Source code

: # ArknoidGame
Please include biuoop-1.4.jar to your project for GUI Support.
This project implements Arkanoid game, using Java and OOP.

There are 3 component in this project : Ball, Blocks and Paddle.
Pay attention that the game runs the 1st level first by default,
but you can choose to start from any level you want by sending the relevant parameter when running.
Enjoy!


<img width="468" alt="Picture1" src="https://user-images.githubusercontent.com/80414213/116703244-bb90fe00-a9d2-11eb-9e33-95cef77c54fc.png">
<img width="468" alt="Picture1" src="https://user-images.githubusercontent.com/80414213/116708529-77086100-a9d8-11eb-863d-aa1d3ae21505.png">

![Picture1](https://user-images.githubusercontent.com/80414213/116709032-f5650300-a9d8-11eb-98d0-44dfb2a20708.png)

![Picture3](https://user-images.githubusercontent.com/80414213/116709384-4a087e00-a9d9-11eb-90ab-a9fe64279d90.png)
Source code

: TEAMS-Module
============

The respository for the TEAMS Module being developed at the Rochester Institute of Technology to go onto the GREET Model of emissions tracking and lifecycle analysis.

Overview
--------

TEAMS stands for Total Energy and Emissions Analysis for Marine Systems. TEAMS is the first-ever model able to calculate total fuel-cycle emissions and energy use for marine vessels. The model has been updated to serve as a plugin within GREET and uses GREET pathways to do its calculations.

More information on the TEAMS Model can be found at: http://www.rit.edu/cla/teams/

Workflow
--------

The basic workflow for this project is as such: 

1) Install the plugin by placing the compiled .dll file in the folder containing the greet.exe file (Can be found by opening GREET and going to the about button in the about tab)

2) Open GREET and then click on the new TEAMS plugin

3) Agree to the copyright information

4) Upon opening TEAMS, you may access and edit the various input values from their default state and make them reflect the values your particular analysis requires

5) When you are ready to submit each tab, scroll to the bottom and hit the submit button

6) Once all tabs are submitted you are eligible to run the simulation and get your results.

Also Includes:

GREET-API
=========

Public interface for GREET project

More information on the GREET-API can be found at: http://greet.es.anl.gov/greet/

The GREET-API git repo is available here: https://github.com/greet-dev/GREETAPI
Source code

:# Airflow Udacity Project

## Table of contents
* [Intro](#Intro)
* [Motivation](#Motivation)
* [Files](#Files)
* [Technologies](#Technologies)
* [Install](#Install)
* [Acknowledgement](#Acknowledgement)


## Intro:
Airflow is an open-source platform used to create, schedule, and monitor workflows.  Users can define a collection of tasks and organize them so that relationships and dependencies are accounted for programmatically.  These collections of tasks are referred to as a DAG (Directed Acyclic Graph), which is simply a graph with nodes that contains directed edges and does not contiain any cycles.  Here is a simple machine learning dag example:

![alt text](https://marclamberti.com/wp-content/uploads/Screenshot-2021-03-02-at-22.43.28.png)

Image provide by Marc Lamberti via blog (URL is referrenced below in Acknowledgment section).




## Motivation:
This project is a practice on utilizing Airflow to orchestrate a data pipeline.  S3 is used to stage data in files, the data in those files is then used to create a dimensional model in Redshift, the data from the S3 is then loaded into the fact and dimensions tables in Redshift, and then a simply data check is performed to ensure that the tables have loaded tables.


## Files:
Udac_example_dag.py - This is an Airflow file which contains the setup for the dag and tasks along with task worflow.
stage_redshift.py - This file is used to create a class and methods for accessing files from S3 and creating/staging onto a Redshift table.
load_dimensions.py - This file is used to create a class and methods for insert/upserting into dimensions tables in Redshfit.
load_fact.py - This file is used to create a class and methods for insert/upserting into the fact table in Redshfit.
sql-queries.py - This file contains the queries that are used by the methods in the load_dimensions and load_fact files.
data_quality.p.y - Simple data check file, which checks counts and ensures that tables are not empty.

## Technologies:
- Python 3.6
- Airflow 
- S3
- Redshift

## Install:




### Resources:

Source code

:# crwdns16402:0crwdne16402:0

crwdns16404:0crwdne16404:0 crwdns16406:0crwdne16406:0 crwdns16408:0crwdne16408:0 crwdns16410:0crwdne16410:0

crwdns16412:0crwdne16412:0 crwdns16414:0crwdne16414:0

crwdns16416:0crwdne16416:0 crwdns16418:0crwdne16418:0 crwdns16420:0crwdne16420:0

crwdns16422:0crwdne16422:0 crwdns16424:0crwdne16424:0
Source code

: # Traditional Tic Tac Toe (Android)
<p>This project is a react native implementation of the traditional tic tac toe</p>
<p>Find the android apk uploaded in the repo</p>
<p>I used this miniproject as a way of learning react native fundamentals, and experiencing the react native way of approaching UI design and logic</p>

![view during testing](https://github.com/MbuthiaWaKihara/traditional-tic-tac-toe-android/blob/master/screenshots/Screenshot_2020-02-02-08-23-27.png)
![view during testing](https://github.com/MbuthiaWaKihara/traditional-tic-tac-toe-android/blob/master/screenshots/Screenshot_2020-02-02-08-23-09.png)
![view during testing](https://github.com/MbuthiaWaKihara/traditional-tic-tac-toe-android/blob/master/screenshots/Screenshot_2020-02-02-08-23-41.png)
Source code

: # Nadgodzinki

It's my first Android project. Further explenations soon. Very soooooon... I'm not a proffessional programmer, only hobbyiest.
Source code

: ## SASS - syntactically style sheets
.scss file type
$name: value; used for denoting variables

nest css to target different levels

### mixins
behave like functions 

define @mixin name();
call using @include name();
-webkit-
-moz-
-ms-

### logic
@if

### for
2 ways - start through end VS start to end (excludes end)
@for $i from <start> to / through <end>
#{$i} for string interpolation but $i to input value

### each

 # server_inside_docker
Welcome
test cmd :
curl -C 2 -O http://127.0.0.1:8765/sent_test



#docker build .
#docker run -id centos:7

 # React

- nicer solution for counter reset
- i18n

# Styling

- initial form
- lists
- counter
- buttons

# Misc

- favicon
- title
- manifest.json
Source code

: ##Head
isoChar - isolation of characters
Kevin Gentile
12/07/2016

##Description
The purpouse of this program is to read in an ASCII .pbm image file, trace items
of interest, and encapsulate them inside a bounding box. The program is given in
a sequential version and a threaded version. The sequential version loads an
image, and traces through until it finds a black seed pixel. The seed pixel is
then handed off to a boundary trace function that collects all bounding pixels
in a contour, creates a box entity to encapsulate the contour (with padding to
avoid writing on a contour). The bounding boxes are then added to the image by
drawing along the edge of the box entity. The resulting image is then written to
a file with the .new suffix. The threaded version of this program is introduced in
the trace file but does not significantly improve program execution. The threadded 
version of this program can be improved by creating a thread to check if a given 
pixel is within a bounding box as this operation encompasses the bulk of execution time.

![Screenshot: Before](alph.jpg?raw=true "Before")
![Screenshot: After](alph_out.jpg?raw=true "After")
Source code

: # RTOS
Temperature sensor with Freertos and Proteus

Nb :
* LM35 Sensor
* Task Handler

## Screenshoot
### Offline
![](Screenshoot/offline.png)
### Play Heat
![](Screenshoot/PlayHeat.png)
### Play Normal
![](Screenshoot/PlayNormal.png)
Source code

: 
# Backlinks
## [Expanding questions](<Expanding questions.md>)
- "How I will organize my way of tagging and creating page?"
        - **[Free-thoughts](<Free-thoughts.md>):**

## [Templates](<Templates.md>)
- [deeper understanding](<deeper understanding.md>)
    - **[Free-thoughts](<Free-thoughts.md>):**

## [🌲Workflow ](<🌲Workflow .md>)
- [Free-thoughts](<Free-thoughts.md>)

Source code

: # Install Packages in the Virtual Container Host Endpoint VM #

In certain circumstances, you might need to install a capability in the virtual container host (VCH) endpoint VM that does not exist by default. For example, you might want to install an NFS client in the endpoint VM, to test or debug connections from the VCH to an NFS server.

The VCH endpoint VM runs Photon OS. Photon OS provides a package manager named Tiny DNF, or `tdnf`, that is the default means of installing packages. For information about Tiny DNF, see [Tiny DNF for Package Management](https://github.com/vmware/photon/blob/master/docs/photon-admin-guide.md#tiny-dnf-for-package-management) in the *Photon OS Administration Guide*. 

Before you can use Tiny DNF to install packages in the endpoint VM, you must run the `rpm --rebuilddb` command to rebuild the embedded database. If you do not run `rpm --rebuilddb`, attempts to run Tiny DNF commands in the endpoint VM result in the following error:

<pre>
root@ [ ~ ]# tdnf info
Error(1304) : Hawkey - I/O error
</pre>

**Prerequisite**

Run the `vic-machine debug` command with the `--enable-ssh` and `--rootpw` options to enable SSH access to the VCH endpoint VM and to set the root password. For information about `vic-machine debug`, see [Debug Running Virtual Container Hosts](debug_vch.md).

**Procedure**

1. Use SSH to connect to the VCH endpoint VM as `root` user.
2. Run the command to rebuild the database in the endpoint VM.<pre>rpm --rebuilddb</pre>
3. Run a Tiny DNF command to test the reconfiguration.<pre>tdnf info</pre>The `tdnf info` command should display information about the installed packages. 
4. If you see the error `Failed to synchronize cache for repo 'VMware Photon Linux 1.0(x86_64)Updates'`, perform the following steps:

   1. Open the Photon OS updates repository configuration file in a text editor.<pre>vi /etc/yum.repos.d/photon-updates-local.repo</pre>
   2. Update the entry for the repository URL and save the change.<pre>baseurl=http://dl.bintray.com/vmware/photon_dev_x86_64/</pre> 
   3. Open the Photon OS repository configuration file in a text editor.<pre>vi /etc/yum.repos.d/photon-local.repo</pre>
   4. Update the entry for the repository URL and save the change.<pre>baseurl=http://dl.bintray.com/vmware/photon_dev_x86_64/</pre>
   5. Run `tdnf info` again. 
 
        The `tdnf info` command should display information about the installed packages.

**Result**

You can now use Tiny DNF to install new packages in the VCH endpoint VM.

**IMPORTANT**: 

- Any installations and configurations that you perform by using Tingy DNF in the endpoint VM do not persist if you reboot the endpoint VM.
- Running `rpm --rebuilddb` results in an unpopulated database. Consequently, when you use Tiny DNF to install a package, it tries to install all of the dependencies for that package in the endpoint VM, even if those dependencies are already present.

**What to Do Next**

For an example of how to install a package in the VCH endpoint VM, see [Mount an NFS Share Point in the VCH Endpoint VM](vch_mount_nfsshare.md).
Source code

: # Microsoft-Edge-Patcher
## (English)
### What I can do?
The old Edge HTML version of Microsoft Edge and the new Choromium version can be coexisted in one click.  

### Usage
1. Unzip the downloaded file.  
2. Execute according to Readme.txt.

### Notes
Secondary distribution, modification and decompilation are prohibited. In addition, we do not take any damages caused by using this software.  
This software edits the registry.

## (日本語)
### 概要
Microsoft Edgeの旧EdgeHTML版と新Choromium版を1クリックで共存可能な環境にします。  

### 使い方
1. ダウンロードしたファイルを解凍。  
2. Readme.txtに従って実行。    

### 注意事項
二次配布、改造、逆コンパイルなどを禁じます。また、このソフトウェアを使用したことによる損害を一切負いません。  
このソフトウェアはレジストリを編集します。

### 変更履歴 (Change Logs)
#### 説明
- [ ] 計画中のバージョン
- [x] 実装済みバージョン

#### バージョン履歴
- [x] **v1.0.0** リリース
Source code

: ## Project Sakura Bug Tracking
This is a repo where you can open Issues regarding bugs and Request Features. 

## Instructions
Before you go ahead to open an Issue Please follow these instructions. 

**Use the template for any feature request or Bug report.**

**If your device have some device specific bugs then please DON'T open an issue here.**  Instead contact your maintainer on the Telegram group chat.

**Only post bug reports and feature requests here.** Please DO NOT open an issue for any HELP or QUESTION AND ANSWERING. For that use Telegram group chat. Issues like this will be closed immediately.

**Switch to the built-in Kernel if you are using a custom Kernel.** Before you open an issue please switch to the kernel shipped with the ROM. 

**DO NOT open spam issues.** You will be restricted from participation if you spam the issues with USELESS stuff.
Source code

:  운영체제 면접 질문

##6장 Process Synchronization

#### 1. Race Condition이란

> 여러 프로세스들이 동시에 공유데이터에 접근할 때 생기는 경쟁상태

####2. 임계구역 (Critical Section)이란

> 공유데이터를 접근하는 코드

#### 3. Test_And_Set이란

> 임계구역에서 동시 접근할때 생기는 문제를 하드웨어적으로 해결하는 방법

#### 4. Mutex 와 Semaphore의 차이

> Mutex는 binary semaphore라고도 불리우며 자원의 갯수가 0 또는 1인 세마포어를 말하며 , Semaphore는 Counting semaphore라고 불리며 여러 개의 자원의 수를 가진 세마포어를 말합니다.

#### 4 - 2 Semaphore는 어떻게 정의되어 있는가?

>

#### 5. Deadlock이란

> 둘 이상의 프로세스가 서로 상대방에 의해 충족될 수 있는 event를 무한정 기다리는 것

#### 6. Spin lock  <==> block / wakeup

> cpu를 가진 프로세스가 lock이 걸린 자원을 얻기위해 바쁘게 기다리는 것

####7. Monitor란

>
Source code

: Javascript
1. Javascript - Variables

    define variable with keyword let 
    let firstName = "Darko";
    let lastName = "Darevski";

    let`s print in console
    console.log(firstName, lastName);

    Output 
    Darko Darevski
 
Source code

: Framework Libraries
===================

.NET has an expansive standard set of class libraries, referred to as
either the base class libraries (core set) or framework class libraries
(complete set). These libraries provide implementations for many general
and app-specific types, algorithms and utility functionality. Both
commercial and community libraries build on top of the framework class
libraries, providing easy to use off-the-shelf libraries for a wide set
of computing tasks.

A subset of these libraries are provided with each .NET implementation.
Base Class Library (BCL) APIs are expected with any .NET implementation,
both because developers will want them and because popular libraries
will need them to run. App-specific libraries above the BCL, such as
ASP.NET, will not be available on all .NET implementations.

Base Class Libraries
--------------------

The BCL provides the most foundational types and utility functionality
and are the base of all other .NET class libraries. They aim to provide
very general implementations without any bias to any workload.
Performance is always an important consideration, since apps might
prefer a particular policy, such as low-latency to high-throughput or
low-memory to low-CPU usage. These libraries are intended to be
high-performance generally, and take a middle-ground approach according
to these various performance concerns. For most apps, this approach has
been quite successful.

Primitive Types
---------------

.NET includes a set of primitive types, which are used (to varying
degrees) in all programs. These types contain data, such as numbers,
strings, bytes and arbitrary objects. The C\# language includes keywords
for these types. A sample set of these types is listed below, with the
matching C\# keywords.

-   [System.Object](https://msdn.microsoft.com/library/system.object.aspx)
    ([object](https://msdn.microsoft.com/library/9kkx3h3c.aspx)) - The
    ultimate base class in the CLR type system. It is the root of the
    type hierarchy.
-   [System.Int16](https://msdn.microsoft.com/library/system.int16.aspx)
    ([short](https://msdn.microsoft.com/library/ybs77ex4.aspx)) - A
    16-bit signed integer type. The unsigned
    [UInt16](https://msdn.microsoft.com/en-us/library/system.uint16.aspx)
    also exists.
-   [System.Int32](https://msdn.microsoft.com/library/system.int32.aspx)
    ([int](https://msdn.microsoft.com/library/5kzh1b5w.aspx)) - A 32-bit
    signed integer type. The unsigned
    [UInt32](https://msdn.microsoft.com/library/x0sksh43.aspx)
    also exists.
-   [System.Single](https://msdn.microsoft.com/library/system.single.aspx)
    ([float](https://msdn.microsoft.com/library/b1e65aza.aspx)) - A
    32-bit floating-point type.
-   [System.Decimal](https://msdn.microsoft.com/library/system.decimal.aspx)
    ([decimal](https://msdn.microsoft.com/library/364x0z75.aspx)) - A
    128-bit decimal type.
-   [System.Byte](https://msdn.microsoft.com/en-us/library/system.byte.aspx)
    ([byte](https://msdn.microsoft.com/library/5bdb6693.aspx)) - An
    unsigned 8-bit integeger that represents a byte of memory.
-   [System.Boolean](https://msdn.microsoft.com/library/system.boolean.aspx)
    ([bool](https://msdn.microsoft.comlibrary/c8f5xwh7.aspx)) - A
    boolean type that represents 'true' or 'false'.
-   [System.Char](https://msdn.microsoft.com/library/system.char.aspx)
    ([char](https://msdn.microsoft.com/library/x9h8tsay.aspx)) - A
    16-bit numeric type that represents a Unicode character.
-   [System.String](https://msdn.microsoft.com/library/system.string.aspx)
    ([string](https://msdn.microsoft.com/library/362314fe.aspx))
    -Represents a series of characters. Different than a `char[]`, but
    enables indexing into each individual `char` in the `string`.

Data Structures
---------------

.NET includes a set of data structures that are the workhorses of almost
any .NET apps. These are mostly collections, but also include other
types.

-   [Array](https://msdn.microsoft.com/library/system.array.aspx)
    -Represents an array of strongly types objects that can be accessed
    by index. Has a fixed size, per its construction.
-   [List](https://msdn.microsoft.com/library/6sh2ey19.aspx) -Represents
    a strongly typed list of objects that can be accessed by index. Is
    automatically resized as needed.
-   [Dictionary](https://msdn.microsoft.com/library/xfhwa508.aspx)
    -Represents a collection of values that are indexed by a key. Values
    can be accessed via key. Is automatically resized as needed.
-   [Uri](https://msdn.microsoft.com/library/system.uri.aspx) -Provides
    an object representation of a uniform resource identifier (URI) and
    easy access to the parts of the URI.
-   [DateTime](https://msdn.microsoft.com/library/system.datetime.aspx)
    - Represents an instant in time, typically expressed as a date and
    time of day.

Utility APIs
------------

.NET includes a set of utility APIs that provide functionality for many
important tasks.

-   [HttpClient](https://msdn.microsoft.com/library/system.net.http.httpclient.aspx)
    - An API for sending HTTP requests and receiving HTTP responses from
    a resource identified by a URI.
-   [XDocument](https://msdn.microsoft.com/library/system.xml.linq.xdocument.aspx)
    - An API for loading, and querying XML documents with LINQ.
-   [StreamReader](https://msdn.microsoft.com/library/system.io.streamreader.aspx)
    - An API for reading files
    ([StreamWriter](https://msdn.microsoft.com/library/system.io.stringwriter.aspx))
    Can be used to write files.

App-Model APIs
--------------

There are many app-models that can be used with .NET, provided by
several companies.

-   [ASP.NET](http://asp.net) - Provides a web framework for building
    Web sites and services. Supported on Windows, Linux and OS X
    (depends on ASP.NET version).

§ §

**INSTRUCTIONS FOR THE TASK**
Among the entries above, copy exactly only the lines starting with the one containing "#### 4 - 2 Semaphore는 어떻게 정의되어 있는가?" and going through the one containing "either the base", both ends included.

**SOLUTION TO THIS PROBLEM**
#### 4 - 2 Semaphore는 어떻게 정의되어 있는가?

>

#### 5. Deadlock이란

> 둘 이상의 프로세스가 서로 상대방에 의해 충족될 수 있는 event를 무한정 기다리는 것

#### 6. Spin lock  <==> block / wakeup

> cpu를 가진 프로세스가 lock이 걸린 자원을 얻기위해 바쁘게 기다리는 것

####7. Monitor란

>
Source code

: Javascript
1. Javascript - Variables

    define variable with keyword let 
    let firstName = "Darko";
    let lastName = "Darevski";

    let`s print in console
    console.log(firstName, lastName);

    Output 
    Darko Darevski
 
Source code

: Framework Libraries
===================

.NET has an expansive standard set of class libraries, referred to as
either the base class libraries (core set) or framework class libraries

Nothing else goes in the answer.